Par Value
Par Value
The face value of a bond, typically $1,000 for corporate and municipal bonds, representing the amount the issuer agrees to repay the bondholder at maturity. Par value serves as the basis for calculating coupon payments (e.g., a 5% coupon on $1,000 par = $50 annual interest). Bonds trade at premium (above par), discount (below par), or par in the secondary market based on interest rate movements and credit quality.
An investor purchases a newly issued corporate bond with $1,000 par value and 6% coupon rate. She receives $60 annually ($30 semi-annually) regardless of market price fluctuations. If interest rates rise and the bond trades at $950 (below par), she still receives $60/year and gets $1,000 back at maturity. If she sells before maturity at $950, she realizes a $50 capital loss, but if held to maturity, she receives full $1,000 par value.

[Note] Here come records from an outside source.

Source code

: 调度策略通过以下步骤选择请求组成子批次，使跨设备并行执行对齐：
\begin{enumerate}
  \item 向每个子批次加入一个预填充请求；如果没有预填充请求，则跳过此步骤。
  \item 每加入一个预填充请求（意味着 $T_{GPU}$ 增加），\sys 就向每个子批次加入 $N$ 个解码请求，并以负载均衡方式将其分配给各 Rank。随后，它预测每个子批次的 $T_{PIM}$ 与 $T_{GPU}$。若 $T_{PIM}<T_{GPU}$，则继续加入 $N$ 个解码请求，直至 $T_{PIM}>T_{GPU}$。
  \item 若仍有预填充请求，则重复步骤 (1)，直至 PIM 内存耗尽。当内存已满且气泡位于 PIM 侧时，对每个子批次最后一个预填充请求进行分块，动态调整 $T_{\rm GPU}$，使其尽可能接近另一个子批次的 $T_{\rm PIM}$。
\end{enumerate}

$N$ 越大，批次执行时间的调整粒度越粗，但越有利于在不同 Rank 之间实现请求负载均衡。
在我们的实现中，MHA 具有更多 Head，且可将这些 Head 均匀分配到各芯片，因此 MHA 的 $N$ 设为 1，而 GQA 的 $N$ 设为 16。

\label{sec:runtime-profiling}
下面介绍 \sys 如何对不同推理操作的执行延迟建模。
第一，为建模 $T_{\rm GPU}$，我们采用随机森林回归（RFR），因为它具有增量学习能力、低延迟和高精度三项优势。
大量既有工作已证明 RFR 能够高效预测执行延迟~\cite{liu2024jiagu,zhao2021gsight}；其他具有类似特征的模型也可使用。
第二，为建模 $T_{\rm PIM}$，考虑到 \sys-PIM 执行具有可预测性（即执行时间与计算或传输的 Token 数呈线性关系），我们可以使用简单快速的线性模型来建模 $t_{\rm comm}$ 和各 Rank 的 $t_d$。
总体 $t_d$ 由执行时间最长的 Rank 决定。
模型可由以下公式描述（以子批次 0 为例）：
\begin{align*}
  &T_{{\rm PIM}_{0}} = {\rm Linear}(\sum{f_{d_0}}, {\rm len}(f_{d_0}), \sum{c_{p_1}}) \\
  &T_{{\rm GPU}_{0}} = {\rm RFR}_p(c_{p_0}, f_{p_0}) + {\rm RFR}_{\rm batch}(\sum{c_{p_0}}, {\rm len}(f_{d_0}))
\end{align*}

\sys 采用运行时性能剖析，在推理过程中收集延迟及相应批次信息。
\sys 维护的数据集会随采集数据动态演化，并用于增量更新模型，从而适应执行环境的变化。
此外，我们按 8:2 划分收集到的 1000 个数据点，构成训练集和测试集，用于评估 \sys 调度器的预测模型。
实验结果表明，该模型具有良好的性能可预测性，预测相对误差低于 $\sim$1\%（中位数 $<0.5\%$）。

Students often confuse par value with market price (par is fixed, market price fluctuates), assume par value applies to stocks the same way as bonds (stock par value is nominal and unrelated to market price), or forget that bonds always mature at par value regardless of purchase price.
How This Is Tested
- Calculating annual or semi-annual coupon payments using par value and coupon rate
- Determining whether a bond trades at premium, discount, or par based on market price vs. par value
- Understanding that maturity value equals par value regardless of purchase price
- Identifying par value as the basis for computing current yield and yield-to-maturity
- Distinguishing between bond par value ($1,000) and stock par value (nominal/arbitrary)
Regulatory Limits
| Description | Limit | Notes |
|---|---|---|
| Standard par value for corporate bonds | $1,000 | Industry convention; bonds quoted as percentage of par (e.g., 98 = $980) |
| Standard par value for municipal bonds | $1,000 | Standard denomination for exam purposes (though $5,000 denominations exist in practice) |
Example Exam Questions
Test your understanding with these practice questions. Select an answer to see the explanation.
Jennifer purchased a 10-year corporate bond at issuance with $1,000 par value and a 4% coupon rate. Three years later, interest rates have increased significantly, and her bond now trades at $920 in the secondary market. She is considering selling but is confused about what she will receive. If Jennifer holds the bond to maturity instead of selling, what amount will she receive at maturity (excluding final coupon payment)?
C is correct. At maturity, bondholders always receive the bond's par value (face value), which is $1,000, regardless of what they paid for it or current market price. The par value is the contractual amount the issuer promises to repay. Jennifer will receive $1,000 at maturity plus her final $20 coupon payment.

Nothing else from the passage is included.